=== What is required ===
All lines below containing the string "risultato" are to be copied.

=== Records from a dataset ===
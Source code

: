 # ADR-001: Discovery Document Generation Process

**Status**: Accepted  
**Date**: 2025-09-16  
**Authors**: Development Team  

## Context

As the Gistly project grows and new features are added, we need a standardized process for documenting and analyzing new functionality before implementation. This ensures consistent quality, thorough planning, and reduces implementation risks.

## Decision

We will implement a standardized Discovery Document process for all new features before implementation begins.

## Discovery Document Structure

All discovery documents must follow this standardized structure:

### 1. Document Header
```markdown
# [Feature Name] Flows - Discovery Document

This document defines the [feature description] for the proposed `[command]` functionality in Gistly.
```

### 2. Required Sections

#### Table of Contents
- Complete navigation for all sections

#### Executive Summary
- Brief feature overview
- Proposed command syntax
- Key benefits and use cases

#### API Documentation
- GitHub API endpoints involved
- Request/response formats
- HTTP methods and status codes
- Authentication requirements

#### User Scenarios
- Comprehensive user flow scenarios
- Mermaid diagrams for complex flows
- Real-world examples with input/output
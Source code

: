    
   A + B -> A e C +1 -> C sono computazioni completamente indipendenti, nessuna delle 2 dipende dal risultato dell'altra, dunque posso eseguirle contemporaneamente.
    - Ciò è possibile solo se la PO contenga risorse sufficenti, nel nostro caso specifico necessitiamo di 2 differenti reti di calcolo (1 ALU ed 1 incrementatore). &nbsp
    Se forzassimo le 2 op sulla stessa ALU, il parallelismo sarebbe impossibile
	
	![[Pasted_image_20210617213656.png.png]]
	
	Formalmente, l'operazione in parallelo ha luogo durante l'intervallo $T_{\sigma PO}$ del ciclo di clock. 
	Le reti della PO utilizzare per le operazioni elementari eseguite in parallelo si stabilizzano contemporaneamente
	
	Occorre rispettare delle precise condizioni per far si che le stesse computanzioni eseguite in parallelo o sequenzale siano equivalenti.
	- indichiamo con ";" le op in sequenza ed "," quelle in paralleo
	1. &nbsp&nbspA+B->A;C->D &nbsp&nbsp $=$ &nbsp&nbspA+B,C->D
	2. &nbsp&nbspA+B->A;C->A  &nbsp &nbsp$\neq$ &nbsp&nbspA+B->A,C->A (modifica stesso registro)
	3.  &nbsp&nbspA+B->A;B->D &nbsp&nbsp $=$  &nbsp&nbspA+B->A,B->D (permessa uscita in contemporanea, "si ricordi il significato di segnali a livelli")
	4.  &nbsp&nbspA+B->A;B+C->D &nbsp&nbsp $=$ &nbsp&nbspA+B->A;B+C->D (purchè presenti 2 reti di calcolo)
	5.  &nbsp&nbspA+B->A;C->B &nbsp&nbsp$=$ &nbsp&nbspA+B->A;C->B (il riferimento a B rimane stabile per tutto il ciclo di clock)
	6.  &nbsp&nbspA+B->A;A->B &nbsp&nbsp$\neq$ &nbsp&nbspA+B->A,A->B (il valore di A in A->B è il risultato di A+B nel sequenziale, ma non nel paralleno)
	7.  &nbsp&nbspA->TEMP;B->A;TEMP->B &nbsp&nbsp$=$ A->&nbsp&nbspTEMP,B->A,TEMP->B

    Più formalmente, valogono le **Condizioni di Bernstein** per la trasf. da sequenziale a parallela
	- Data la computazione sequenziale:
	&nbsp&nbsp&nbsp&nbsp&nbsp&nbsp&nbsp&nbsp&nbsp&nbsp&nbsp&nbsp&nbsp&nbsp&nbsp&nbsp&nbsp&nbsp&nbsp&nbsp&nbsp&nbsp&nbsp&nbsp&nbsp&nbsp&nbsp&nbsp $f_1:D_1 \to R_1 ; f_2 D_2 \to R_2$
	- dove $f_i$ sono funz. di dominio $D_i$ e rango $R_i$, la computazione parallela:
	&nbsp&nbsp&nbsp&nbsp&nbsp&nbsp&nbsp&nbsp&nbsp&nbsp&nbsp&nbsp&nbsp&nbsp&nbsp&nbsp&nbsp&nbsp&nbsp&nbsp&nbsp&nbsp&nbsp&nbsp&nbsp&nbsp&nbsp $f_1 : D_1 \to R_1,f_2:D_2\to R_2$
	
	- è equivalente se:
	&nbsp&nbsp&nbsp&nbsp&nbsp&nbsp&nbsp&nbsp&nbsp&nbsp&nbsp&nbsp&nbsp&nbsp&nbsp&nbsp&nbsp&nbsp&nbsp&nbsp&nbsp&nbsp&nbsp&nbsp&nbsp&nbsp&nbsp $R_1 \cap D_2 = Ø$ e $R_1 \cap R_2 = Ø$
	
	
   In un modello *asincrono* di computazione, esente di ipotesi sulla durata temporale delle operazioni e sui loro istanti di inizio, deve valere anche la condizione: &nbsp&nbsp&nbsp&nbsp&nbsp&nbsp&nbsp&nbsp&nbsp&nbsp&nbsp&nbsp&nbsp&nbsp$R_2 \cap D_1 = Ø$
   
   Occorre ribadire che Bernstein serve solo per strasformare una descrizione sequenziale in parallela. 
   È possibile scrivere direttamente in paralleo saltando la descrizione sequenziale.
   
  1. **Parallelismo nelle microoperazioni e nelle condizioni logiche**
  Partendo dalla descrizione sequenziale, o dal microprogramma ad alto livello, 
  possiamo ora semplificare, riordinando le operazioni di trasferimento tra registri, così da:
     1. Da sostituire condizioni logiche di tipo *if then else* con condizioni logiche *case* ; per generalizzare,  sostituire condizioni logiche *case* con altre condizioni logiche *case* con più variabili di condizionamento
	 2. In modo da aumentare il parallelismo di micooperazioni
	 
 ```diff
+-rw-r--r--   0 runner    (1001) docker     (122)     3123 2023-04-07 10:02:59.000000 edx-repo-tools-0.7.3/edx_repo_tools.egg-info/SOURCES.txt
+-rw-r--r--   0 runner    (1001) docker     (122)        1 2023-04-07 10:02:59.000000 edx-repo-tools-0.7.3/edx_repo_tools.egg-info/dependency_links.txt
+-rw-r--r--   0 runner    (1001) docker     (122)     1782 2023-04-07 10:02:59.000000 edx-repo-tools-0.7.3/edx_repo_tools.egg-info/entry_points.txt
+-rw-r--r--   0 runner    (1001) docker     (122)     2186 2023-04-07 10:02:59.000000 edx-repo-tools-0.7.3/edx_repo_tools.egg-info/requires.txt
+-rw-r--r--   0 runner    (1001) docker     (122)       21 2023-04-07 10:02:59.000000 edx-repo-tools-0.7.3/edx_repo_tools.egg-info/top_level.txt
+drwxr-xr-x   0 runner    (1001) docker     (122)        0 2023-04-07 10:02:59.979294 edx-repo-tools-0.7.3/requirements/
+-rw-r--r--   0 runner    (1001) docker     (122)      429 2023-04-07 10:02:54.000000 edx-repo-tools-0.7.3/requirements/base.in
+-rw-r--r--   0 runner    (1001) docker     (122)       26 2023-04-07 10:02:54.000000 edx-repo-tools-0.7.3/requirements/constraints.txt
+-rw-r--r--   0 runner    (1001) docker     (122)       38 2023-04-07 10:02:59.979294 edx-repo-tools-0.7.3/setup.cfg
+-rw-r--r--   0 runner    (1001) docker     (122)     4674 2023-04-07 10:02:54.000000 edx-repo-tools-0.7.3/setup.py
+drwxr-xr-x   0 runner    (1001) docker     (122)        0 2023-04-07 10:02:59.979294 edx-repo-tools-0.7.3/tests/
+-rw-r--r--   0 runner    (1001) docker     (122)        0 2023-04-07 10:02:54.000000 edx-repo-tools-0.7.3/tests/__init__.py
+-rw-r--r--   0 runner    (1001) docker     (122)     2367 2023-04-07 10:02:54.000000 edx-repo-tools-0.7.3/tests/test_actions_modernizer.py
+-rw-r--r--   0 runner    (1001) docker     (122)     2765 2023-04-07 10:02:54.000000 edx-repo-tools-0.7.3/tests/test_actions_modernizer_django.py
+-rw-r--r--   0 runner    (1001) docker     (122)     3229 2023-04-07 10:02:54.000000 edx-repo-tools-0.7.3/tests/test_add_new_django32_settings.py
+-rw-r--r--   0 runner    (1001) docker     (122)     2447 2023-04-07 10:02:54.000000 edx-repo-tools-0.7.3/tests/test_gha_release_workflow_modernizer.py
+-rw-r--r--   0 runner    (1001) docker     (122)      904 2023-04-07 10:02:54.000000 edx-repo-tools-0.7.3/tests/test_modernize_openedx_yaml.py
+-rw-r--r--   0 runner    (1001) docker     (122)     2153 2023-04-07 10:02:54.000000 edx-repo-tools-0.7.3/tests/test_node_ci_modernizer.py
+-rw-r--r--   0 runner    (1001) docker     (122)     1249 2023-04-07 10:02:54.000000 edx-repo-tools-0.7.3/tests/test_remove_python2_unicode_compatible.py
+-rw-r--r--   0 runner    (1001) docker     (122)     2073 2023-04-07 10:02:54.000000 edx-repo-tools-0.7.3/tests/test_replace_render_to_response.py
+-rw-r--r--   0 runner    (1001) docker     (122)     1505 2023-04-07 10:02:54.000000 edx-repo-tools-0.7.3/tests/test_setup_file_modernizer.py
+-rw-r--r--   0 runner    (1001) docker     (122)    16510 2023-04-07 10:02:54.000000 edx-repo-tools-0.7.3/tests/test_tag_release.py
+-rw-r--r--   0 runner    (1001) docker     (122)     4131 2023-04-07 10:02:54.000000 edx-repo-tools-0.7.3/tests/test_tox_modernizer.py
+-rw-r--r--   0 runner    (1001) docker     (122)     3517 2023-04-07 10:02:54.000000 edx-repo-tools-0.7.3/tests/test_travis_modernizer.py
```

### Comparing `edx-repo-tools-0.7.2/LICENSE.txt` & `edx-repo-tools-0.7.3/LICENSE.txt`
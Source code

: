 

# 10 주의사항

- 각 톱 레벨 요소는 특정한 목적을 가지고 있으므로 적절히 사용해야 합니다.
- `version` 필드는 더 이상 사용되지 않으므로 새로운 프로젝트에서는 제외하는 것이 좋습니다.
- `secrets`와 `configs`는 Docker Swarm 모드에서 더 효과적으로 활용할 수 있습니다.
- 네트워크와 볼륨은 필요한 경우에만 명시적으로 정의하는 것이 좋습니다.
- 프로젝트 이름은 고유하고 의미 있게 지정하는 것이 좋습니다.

=== Response ===
   A + B -> A e C +1 -> C sono computazioni completamente indipendenti, nessuna delle 2 dipende dal risultato dell'altra, dunque posso eseguirle contemporaneamente.
	6.  &nbsp&nbspA+B->A;A->B &nbsp&nbsp$\neq$ &nbsp&nbspA+B->A,A->B (il valore di A in A->B è il risultato di A+B nel sequenziale, ma non nel paralleno)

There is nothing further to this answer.